- EXERCISE OBJECTIVE: How many of the lines below hold the word "Rightarrow"? Answer only with the number.

- GIVEN RECORDS:
Content starts

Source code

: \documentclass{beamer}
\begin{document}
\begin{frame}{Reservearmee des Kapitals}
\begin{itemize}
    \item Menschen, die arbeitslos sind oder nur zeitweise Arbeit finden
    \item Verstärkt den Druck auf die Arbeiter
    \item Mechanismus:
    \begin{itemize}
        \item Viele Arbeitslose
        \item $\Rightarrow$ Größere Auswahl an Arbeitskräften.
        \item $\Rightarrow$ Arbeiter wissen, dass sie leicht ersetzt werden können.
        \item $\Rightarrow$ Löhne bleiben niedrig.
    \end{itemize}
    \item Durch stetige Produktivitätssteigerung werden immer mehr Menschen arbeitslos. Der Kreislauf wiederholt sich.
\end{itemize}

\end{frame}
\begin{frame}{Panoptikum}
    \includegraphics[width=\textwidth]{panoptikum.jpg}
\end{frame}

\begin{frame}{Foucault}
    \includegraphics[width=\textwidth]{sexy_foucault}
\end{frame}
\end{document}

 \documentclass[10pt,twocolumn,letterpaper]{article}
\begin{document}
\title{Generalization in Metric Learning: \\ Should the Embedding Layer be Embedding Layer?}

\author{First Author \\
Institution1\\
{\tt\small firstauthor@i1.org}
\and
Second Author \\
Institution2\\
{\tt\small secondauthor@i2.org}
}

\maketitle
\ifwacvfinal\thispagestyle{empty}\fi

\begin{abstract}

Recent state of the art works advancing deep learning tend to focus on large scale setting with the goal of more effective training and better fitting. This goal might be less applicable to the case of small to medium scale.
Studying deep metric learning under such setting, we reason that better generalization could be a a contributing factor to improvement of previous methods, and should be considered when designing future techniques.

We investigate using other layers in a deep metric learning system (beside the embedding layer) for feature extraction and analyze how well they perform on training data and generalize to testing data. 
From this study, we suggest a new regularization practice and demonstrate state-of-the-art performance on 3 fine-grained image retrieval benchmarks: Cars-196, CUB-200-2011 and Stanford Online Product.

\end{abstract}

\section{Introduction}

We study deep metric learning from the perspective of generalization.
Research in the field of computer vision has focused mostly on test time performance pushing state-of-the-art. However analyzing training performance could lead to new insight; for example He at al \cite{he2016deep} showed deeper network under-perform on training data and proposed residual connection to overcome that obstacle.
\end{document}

Content ends

- RESULT OF THIS TASK: 3